DS/OS on Google Cloud Platform
My previous post discussed setting up your Google Cloud Platform account to run DC/OS. Now we move on to installing DC/OS. Before starting, if you are new to DC/OS, take a moment to familiarize yourself with DC/OS concepts. Also, look at The Mesosphere guide to getting started with DC/OS written about setting up DC/OS on AWS. Even though those instructions use shell scripts to generate the nodes, and the Google Cloud Platform project uses Ansible scripts, the concepts are the same.
Create the DC/OS Bootstrap Machine
The bootstrap machine is where DC/OS install artifacts are configured, built, and distributed.
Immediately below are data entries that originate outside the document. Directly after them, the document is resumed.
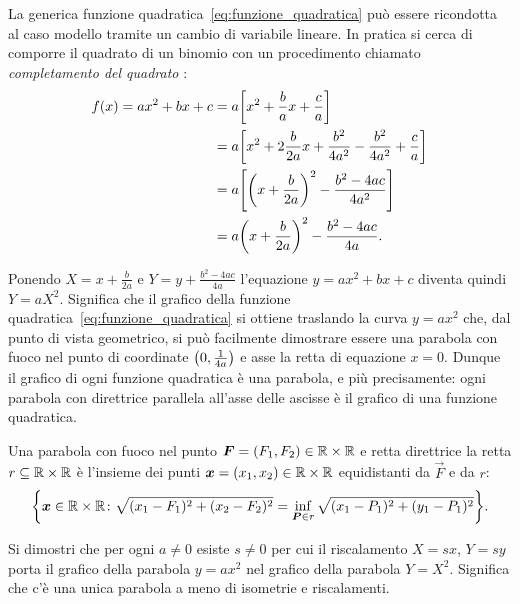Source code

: La generica funzione quadratica~\eqref{eq:funzione_quadratica}
può essere ricondotta al caso modello tramite un cambio
di variabile lineare. In pratica si cerca di comporre il quadrato
di un binomio con un procedimento chiamato
\emph{completamento del quadrato}%
%
:
\begin{equation}\label{eq:24589}
\begin{aligned}
f(x) = ax^2+bx+c
  &= a {\left[ x^2+\frac b a x + \frac c a \right]}\\
  &= a {\left[ x^2+2 \frac{b}{2a} x + \frac{b^2}{4a^2} - \frac{b^2}{4a^2} + \frac c a \right]}\\
  &= a {\left[ {\left( x+\frac{b}{2a} \right)}^2 - \frac{b^2-4ac}{4a^2} \right]} \\
  &= a{\left( x+\frac b{2a} \right)}^2  - \frac{b^2-4ac}{4a}.
\end{aligned}
\end{equation}

Ponendo $X=x+\frac b{2a}$ e $Y=y+\frac{b^2-4ac}{4a}$
l'equazione $y=ax^2+bx+c$ diventa quindi $Y=aX^2$. 
Significa
che il grafico della funzione quadratica~\eqref{eq:funzione_quadratica}
si ottiene traslando la curva $y = a x^2$ che, 
dal punto di vista geometrico, si può facilmente
dimostrare essere una parabola con fuoco
nel punto di coordinate ${\left( 0,\frac 1 {4a} \right)}$
e asse la retta di equazione $x=0$.
Dunque il grafico di ogni funzione quadratica è una parabola, 
e più precisamente: ogni parabola con direttrice parallela all'asse delle
ascisse è il grafico di una funzione quadratica.

\begin{definition}[parabola]
  Una parabola con fuoco nel punto $\boldsymbol F=(F_1,F_2)\in {\mathbb R}\times {\mathbb R}$ 
  e retta direttrice 
  la retta $r \subseteq {\mathbb R}\times{\mathbb R}$ 
  è l'insieme dei punti  $\boldsymbol x = (x_1,x_2)\in {\mathbb R}\times{\mathbb R}$ 
  equidistanti da $\vec F$ e da $r$:
  \[
  {\left\{ \boldsymbol x\in {\mathbb R}\times{\mathbb R}\colon 
  \sqrt{(x_1-F_1)^2 + (x_2-F_2)^2} 
  = \inf_{\boldsymbol P\in r}\sqrt{(x_1-P_1)^2+(y_1-P_1)^2}
   \right\}}.
  \]
\end{definition}

\begin{exercise}
  Si dimostri che per ogni $a\neq 0$ esiste $s\neq 0$ 
  per cui il riscalamento $X=sx$, $Y=sy$ porta il grafico della 
  parabola $y=ax^2$ nel grafico della parabola $Y=X^2$.
  Significa che 
  c'è una unica parabola 
  a meno di isometrie e riscalamenti.
\end{exercise}

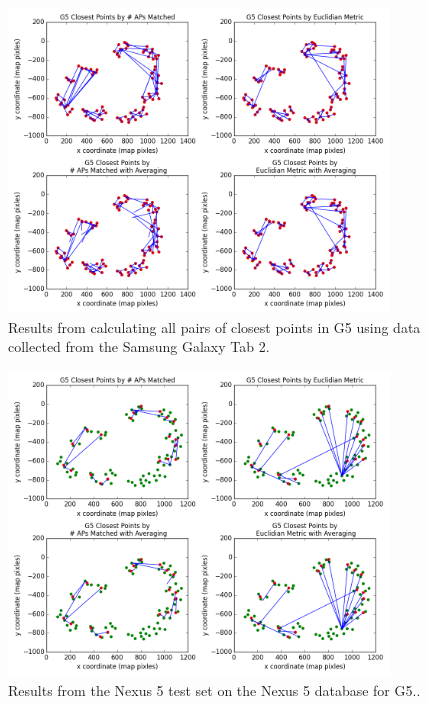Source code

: \documentclass[11pt]{article}
\begin{document}
\begin{figure}[h]
\centering \includegraphics[width=0.9\textwidth]{samsungG5togethersamsungG5together_all_graphs.png}
\caption{Results from calculating all pairs of closest points in G5 using data collected from the Samsung Galaxy Tab 2.}
\label{fig:tunnels_all}
\end{figure}
\begin{figure}[h]
\centering \includegraphics[width=0.9\textwidth]{nexusG5trainnexusG5test_all_graphs.png}
\caption{Results from the Nexus 5 test set on the Nexus 5 database for G5..}
\label{fig:tunnels_all}
\end{figure}
\end{document}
The instructions for Google Cloud Platform rely on Ansible scripts from a dcos-labs project on GitHub. At the time of this writing, the GCE set-up page in the DC/OS 1.8 Administrative guide was a little out of sync with the project README file, so I followed the GitHub README file instead. Start from the Google Cloud Platform dashboard. Make sure the Google Cloud Platform project that you created for DC/OS is selected. Click the “hamburger” menu icon in the upper left corner of the page and then choose Compute Engine from the menu. You need an “n1-standard-1” instance running Centos 7 with a 10 GB disk. Follow the README instructions carefully on how to configure this new VM instance.
Connecting to the DC/OS Bootstrap Instance
Once the DC/OS bootstrap instance starts, it will appear on the GCE VM Instance page with a green checkmark to the left of its name. To connect to the machine, either download the Cloud SDK to your desktop computer or activate Google Cloud Shell from the >_ icon toward the right side of the page header.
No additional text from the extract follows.